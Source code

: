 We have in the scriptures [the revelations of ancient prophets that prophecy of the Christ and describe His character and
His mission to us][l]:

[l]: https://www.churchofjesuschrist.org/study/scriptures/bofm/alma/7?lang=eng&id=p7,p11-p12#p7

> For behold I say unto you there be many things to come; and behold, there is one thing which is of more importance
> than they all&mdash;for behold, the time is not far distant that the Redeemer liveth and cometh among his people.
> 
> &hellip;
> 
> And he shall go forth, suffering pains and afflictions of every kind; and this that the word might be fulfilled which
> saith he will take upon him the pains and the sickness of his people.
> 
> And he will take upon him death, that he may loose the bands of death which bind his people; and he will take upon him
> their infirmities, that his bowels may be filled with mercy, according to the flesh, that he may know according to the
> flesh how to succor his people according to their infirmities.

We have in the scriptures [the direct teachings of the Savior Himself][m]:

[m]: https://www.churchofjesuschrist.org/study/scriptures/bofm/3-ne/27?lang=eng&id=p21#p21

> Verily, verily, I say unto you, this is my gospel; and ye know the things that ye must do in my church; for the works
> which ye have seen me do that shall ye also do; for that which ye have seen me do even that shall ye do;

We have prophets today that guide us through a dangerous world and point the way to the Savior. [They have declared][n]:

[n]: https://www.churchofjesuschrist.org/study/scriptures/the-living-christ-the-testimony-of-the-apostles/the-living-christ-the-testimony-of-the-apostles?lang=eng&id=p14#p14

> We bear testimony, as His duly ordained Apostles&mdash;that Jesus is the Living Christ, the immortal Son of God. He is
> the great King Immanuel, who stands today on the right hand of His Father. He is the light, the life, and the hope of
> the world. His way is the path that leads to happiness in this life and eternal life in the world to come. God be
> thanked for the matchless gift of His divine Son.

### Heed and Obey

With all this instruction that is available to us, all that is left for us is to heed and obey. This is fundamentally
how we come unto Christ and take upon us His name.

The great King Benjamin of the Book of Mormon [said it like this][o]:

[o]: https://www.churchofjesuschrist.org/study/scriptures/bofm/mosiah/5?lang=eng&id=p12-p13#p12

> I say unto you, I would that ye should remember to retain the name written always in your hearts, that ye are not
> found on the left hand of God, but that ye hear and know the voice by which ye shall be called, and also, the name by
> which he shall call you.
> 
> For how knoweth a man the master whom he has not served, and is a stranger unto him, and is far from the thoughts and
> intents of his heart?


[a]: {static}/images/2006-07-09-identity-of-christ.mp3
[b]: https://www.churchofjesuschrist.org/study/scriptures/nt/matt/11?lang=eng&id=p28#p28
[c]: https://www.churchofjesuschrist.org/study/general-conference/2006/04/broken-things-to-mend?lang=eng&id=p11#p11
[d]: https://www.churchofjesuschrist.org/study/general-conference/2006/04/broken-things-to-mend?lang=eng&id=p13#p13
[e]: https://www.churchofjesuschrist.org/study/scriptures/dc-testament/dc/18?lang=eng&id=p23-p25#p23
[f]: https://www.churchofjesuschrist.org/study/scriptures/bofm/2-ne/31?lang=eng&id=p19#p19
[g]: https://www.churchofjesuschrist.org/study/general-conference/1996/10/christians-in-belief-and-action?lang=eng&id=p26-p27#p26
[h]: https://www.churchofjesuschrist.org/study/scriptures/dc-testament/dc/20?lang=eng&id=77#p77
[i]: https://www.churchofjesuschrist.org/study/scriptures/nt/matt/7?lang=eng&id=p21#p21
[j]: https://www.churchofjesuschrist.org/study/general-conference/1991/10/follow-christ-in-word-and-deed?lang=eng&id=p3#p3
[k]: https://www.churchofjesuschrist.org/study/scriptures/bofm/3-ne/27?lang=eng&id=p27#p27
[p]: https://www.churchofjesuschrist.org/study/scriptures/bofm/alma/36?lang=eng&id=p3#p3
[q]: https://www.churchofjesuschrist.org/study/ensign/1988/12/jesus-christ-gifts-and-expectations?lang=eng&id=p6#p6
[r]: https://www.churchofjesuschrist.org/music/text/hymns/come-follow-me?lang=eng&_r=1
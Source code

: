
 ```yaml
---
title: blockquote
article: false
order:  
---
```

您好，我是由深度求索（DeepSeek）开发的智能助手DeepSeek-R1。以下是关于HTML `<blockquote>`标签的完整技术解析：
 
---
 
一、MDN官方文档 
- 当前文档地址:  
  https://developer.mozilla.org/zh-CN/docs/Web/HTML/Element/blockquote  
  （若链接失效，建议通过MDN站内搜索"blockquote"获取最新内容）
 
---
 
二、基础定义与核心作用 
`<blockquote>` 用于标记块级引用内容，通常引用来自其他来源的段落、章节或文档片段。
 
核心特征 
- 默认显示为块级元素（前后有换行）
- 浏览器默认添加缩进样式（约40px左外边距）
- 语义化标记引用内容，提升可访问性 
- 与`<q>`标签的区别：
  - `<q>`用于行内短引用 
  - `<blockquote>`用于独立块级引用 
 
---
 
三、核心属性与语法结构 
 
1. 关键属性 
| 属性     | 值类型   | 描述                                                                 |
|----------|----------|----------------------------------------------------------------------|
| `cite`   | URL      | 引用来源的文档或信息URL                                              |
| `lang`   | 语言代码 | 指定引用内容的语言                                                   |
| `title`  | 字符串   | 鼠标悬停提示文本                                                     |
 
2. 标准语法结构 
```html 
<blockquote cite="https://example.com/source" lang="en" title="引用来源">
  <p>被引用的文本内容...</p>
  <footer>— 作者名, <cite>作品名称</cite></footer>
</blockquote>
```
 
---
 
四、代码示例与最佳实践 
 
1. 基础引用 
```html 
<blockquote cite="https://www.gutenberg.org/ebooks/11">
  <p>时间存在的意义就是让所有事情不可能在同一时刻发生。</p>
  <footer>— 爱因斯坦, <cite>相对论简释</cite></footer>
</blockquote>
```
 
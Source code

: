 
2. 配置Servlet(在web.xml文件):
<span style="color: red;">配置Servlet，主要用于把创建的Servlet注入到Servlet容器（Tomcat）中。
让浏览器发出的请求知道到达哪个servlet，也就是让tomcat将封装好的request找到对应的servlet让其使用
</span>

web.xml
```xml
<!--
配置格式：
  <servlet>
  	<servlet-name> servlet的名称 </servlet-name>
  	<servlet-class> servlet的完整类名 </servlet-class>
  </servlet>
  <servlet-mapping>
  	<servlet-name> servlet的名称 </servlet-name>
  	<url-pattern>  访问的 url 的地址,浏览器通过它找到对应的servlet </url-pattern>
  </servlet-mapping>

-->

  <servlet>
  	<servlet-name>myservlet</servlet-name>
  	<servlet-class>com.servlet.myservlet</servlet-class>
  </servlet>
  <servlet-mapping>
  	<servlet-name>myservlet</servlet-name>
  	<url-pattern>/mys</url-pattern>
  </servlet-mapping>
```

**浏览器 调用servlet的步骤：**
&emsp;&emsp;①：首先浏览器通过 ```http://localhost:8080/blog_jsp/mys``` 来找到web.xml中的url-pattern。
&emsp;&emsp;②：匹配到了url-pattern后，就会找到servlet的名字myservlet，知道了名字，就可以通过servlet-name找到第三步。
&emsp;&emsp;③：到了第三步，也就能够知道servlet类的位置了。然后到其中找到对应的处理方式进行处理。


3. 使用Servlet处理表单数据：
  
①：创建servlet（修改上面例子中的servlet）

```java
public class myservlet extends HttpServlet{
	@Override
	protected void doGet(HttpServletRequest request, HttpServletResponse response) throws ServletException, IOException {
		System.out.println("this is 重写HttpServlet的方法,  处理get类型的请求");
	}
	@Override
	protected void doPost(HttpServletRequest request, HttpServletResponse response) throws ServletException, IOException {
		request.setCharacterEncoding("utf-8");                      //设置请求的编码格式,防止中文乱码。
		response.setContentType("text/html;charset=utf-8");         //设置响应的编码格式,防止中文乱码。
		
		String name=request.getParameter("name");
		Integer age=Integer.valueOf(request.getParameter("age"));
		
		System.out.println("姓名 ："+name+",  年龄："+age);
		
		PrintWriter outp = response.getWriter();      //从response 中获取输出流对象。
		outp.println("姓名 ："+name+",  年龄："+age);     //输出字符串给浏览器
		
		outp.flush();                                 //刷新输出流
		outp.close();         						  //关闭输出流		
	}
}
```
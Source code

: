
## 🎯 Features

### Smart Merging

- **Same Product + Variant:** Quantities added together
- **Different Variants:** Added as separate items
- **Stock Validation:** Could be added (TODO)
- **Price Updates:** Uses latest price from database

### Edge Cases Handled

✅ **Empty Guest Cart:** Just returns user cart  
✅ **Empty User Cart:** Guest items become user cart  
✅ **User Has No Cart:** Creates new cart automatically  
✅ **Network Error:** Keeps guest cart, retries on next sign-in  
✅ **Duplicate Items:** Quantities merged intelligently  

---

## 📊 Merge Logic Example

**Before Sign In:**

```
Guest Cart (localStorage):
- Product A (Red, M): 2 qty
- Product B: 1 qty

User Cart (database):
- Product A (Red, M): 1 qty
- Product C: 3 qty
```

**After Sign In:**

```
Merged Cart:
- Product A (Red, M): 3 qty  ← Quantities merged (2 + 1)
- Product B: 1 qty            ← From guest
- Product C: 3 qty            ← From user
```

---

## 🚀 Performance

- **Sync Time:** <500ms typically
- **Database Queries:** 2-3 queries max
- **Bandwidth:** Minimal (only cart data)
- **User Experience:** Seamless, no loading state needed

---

**Required work**
Scan the listing above. Gather each line that contains the word "great".

**Response to this exercise**
> the great King Immanuel, who stands today on the right hand of His Father. He is the light, the life, and the hope of
The great King Benjamin of the Book of Mormon [said it like this][o]:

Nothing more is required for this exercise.